What the exercise asks » Report all lines below with the word "website".

##### Task input #####

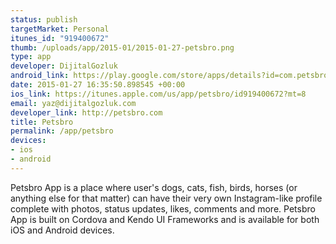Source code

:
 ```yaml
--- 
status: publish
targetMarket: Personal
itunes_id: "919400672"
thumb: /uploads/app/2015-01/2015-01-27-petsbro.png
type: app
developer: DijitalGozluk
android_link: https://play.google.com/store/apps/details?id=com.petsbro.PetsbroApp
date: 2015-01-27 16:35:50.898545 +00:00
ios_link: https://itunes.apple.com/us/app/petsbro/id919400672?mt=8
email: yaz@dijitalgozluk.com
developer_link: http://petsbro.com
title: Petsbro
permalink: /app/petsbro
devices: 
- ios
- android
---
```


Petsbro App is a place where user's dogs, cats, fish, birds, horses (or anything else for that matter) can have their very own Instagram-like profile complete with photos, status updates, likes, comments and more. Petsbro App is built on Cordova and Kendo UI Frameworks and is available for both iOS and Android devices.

#####
##### Task input #####

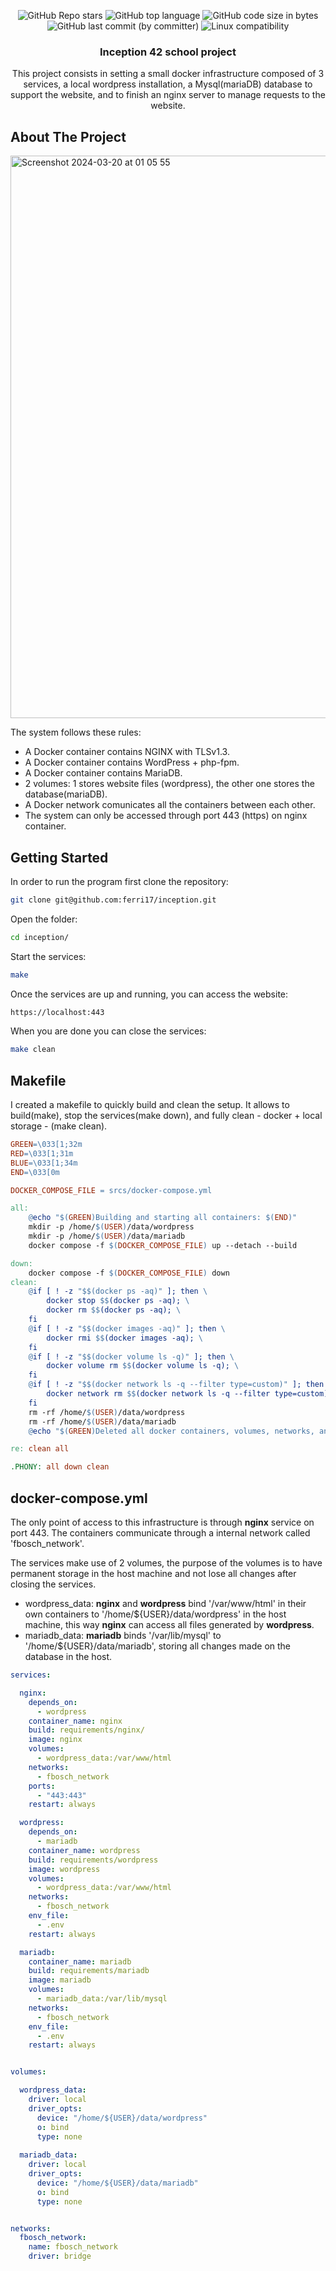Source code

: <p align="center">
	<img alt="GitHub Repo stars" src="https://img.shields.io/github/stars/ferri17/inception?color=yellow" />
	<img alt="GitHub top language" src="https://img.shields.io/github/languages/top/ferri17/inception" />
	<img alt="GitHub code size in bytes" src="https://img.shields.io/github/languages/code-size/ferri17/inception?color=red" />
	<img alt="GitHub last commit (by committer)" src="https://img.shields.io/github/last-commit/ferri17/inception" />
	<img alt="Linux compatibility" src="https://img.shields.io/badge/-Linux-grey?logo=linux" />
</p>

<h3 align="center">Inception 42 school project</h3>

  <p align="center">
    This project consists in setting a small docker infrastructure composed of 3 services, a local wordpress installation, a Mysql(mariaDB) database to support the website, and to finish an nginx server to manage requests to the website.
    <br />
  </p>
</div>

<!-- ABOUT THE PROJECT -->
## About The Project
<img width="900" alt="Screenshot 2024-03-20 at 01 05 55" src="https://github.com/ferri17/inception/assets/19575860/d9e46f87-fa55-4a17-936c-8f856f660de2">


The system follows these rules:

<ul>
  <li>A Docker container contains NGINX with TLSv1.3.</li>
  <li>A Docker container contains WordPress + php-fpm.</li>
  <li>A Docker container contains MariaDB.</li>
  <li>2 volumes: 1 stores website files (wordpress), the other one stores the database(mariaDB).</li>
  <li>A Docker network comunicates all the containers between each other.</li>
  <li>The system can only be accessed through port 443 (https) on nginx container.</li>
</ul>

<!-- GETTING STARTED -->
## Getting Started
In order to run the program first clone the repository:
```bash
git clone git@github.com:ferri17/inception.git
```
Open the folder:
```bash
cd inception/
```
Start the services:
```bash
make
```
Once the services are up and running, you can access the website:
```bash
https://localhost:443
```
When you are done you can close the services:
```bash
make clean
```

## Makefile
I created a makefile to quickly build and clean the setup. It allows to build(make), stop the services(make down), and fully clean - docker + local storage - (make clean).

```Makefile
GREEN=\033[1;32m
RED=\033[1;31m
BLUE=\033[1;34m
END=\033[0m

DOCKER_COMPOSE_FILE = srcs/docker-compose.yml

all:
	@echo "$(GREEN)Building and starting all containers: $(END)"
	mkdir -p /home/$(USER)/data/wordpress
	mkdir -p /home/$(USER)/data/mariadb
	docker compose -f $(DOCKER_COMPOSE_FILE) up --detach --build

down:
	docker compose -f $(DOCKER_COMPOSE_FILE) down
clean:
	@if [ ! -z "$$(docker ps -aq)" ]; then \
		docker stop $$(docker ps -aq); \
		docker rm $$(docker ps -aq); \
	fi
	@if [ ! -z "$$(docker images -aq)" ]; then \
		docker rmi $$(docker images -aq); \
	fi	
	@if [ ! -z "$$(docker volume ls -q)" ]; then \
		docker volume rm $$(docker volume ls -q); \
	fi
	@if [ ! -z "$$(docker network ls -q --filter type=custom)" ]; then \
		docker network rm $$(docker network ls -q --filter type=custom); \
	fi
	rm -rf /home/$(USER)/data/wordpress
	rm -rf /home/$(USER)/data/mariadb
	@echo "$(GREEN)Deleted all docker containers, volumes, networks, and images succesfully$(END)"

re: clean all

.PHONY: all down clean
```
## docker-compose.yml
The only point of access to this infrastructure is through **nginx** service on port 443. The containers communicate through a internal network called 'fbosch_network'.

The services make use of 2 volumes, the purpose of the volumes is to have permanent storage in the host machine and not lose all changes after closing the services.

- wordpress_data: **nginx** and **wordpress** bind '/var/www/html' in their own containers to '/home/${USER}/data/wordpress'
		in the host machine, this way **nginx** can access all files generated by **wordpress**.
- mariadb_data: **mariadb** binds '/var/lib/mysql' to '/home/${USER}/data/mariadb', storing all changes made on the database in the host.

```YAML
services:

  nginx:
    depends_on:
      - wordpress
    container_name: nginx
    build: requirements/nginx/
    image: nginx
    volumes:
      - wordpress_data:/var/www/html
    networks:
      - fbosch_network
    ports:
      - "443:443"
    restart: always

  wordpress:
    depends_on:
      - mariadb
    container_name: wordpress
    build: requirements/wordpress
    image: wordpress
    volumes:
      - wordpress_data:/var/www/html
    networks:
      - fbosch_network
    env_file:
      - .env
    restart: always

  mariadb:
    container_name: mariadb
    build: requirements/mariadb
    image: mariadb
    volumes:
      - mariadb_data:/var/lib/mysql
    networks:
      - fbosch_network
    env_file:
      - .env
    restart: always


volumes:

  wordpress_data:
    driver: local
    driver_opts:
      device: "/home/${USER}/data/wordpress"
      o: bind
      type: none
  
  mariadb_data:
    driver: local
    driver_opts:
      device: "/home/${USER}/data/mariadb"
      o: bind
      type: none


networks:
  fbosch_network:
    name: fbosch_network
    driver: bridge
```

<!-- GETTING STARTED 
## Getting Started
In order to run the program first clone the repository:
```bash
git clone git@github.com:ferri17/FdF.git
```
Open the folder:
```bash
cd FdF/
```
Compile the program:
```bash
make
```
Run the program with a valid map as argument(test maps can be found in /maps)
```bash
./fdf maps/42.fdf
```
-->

#####
##### Task input #####

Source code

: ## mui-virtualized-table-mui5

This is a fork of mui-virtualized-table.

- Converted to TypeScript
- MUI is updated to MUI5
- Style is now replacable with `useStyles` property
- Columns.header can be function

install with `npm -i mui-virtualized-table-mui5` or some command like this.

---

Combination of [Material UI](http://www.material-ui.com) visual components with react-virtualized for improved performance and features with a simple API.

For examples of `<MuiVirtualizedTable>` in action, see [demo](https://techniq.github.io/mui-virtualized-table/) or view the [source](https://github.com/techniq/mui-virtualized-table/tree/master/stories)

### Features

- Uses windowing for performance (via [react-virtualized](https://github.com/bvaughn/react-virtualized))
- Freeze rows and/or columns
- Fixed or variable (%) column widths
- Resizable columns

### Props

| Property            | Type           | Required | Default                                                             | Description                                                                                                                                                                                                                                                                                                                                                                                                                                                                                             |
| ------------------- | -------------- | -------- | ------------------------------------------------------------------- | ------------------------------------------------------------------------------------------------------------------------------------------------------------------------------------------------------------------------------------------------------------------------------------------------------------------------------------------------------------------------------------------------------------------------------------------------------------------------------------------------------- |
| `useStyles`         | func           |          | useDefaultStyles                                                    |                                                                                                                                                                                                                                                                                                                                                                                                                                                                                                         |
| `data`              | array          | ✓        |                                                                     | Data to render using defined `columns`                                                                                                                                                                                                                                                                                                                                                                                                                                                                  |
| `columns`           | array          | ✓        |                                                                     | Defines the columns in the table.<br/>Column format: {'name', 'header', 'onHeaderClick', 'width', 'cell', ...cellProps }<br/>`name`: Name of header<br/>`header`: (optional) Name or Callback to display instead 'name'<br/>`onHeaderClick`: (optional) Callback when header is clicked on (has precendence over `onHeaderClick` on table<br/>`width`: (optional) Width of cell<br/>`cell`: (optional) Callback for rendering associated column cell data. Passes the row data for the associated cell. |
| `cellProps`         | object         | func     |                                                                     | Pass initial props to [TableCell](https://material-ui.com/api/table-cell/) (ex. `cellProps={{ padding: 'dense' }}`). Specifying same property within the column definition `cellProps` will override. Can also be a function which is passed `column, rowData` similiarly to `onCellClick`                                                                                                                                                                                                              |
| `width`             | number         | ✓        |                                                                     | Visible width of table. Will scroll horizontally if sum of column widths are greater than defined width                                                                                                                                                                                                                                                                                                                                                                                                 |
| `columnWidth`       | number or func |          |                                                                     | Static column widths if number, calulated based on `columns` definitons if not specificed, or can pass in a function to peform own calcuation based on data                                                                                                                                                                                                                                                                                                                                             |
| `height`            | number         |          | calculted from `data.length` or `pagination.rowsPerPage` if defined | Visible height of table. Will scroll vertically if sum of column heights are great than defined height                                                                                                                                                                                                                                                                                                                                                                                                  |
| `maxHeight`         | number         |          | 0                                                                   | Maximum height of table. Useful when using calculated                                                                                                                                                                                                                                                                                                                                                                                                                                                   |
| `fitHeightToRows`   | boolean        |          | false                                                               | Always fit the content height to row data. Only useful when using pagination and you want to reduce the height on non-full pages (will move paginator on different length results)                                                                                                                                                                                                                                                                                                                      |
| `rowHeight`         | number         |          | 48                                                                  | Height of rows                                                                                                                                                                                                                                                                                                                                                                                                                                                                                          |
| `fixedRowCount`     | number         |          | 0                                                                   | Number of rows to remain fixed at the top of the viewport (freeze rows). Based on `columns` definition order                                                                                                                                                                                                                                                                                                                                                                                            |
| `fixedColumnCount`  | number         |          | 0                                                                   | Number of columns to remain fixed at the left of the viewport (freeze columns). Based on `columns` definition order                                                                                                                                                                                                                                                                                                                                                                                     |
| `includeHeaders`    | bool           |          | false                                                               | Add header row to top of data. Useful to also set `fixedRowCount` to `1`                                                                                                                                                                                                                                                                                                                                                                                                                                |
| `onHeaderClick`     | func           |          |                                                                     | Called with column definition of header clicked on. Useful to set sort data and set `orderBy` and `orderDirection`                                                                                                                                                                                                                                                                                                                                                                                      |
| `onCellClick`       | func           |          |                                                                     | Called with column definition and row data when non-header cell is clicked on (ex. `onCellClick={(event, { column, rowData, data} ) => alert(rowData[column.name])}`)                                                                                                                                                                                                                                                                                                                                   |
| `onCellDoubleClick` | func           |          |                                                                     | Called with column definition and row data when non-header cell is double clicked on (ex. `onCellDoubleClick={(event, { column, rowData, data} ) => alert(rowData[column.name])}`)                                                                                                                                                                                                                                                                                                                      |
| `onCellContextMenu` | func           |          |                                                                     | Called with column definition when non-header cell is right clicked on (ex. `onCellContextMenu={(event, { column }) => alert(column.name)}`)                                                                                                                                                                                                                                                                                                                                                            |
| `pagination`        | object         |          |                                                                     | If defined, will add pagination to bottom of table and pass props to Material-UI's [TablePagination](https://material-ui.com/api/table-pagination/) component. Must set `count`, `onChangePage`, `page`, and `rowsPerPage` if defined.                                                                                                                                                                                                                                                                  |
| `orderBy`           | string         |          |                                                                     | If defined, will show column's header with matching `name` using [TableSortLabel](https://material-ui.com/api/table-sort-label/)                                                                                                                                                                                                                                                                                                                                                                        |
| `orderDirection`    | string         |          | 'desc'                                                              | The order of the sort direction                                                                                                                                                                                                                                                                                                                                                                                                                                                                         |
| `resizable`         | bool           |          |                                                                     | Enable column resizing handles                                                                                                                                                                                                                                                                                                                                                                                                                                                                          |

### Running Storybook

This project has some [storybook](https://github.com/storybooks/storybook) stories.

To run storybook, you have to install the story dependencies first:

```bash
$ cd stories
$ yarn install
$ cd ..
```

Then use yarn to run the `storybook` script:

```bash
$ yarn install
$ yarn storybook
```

#####

Written answer »
    This project consists in setting a small docker infrastructure composed of 3 services, a local wordpress installation, a Mysql(mariaDB) database to support the website, and to finish an nginx server to manage requests to the website.
  <li>2 volumes: 1 stores website files (wordpress), the other one stores the database(mariaDB).</li>
Once the services are up and running, you can access the website:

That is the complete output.